**What the exercise asks:**
Copy all lines holding the word "Estimation" from the entries.

[Source records]
-=-=-

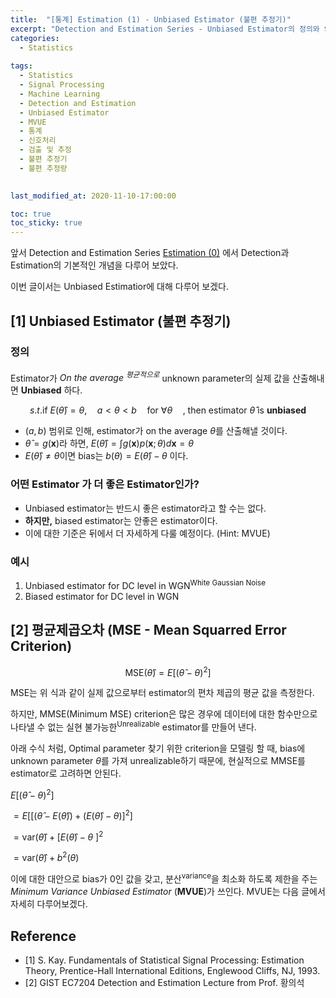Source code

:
 ```yaml
---
title:  "[통계] Estimation (1) - Unbiased Estimator (불편 추정기)"
excerpt: "Detection and Estimation Series - Unbiased Estimator의 정의와 왜 unbiased 해야 하는지"
categories:
  - Statistics
  
tags:
  - Statistics
  - Signal Processing
  - Machine Learning
  - Detection and Estimation
  - Unbiased Estimator
  - MVUE
  - 통계
  - 신호처리
  - 검출 및 추정
  - 불편 추정기
  - 불편 추정량

  
last_modified_at: 2020-11-10-17:00:00

toc: true
toc_sticky: true
---
```


앞서 Detection and Estimation Series [Estimation (0)](https://deeesp.github.io/statistics/Detection_n_Estimation/) 에서 Detection과 Estimation의 기본적인 개념을 다루어 보았다.

이번 글이서는 Unbiased Estimatior에 대해 다루어 보겠다.

## [1] Unbiased Estimator (불편 추정기)

### 정의
 Estimator가 *On the average <sup>평균적으로</sup>* unknown parameter의 실제 값을 산출해내면 **Unbiased** 하다.
 
 $$s.t. \text{if}\ E(\hat{\theta}) = \theta, \quad a< \theta <b \quad \text{for } \forall \theta \quad \text{, then estimator } \hat{\theta} \text{ is } \textbf{unbiased}$$
 
- $(a,b)$ 범위로 인해, estimator가 on the average $\theta$를 산출해낼 것이다.
- $\hat{\theta}=g(\textbf{x})$라 하면, $E(\hat{\theta}) =\int{g(\textbf{x})p(\textbf{x};\theta)d\textbf{x}}= \theta$
- $E(\hat{\theta})\ne \theta$이면 bias는 $b(\theta) = E(\hat{\theta}) - \theta$ 이다.

### 어떤 Estimator 가 더 좋은 Estimator인가?
- Unbiased estimator는 반드시 좋은 estimator라고 할 수는 없다.
- **하지만,** biased estimator는 안좋은 estimator이다.
- 이에 대한 기준은 뒤에서 더 자세하게 다룰 예정이다. (Hint: MVUE)

### 예시
1. Unbiased estimator for DC level in WGN<sup>White Gaussian Noise</sup>
2. Biased estimator for DC level in WGN


## [2] 평균제곱오차 (MSE - Mean Squarred Error Criterion)

$$\text{MSE}(\hat{\theta}) = E\left[ \left(\hat{\theta} - \theta \right)^2 \right]$$

 MSE<sup></sup>는 위 식과 같이 실제 값으로부터 estimator의 편차 제곱의 평균 값을 측정한다.

 하지만, MMSE(Minimum MSE) criterion은 많은 경우에 데이터에 대한 함수만으로 나타낼 수 없는 실현 불가능한<sup>Unrealizable</sup> estimator를 만들어 낸다.
 
 아래 수식 처럼, Optimal parameter 찾기 위한 criterion을 모델링 할 때, bias에 unknown parameter $\theta$를 가져 unrealizable하기 때문에, 현실적으로 MMSE를 estimator로 고려하면 안된다.
 
$E\left[ \left(\hat{\theta} - \theta \right)^2 \right]$

$=E \left[ \left[\left(\hat{\theta} - E(\hat{\theta}) \right) +\left(E(\hat{\theta}) - \theta \right) \right]^2 \right]$

$= \text{var}(\hat{\theta}) +\left[E(\hat{\theta})-\theta\ \right]^2$

$= \text{var}(\hat{\theta}) +b^2(\theta)$

이에 대한 대안으로 bias가 0인 값을 갖고, 분산<sup>variance</sup>을 최소화 하도록 제한을 주는 *Minimum Variance Unbiased Estimator* (**MVUE**)가 쓰인다. MVUE는 다음 글에서 자세히 다루어보겠다.

## Reference
- [1] S. Kay. Fundamentals of Statistical Signal Processing: Estimation Theory, Prentice-Hall International Editions, Englewood Cliffs, NJ, 1993.
- [2] GIST EC7204 Detection and Estimation Lecture from Prof. 황의석
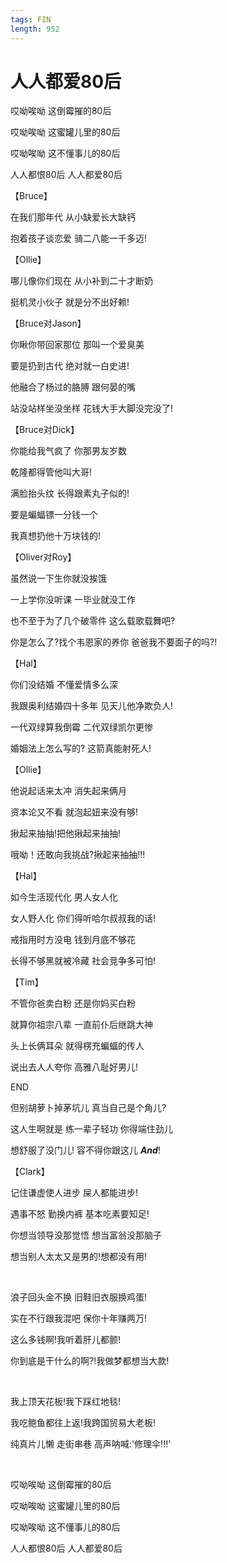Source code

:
 ```yaml
---
tags: FIN
length: 952
---
```


# 人人都爱80后

哎呦唉呦 这倒霉摧的80后

哎呦唉呦 这蜜罐儿里的80后

哎呦唉呦 这不懂事儿的80后

人人都恨80后 人人都爱80后

【Bruce】

在我们那年代 从小缺爱长大缺钙

抱着孩子谈恋爱 骑二八能一千多迈!

【Ollie】

哪儿像你们现在 从小补到二十才断奶

挺机灵小伙子 就是分不出好赖!

【Bruce对Jason】

你瞅你带回家那位 那叫一个爱臭美

要是扔到古代 绝对就一白史进!

他融合了杨过的胳膊 跟何晏的嘴

站没站样坐没坐样 花钱大手大脚没完没了!

【Bruce对Dick】

你能给我气疯了 你那男友岁数

乾隆都得管他叫大哥!

满脸抬头纹 长得跟素丸子似的!

要是蝙蝠镖一分钱一个

我真想扔他十万块钱的!

【Oliver对Roy】

虽然说一下生你就没挨饿

一上学你没听课 一毕业就没工作

也不至于为了几个破零件 这么载歌载舞吧?

你是怎么了?找个韦恩家的养你 爸爸我不要面子的吗?!

【Hal】

你们没结婚 不懂爱情多么深

我跟奥利结婚四十多年 见天儿他净欺负人!

一代双绿算我倒霉 二代双绿凯尔更惨

婚姻法上怎么写的? 这箭真能射死人!

【Ollie】

他说起话来太冲 消失起来俩月

资本论又不看 就泡起妞来没有够!

揪起来抽抽!把他揪起来抽抽!

哦呦！还敢向我挑战?揪起来抽抽!!!

【Hal】

如今生活现代化 男人女人化

女人野人化 你们得听哈尔叔叔我的话!

戒指用时方没电 钱到月底不够花

长得不够黑就被冷藏 社会竞争多可怕!

【Tim】

不管你爸卖白粉 还是你妈买白粉

就算你祖宗八辈 一直前仆后继跳大神

头上长俩耳朵 就得楞充蝙蝠的传人

说出去人人夸你 高雅八耻好男儿!

END

但别胡萝卜掉茅坑儿 真当自己是个角儿?

这人生啊就是 练一辈子轻功 你得端住劲儿

想舒服了没门儿! 容不得你跟这儿 ***And***!

【Clark】

记住谦虚使人进步 屎人都能进步!

遇事不怒 勤换内裤 基本吃素要知足!

你想当领导没那觉悟 想当富翁没那脑子

想当别人太太又是男的!想都没有用!

<br>

浪子回头金不换 旧鞋旧衣服换鸡蛋!

实在不行跟我混吧 保你十年赚两万!

这么多钱啊!我听着肝儿都颤!

你到底是干什么的啊?!我做梦都想当大款!

<br>

我上顶天花板!我下踩红地毯!

我吃鲍鱼都往上返!我跨国贸易大老板!

纯真片儿懒 走街串巷 高声呐喊:'修理伞!!!'

<br>

哎呦唉呦 这倒霉摧的80后

哎呦唉呦 这蜜罐儿里的80后

哎呦唉呦 这不懂事儿的80后

人人都恨80后 人人都爱80后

-=-=-

**Solved exercise:**
title:  "[통계] Estimation (1) - Unbiased Estimator (불편 추정기)"
excerpt: "Detection and Estimation Series - Unbiased Estimator의 정의와 왜 unbiased 해야 하는지"
  - Detection and Estimation
앞서 Detection and Estimation Series [Estimation (0)](https://deeesp.github.io/statistics/Detection_n_Estimation/) 에서 Detection과 Estimation의 기본적인 개념을 다루어 보았다.
- [1] S. Kay. Fundamentals of Statistical Signal Processing: Estimation Theory, Prentice-Hall International Editions, Englewood Cliffs, NJ, 1993.
- [2] GIST EC7204 Detection and Estimation Lecture from Prof. 황의석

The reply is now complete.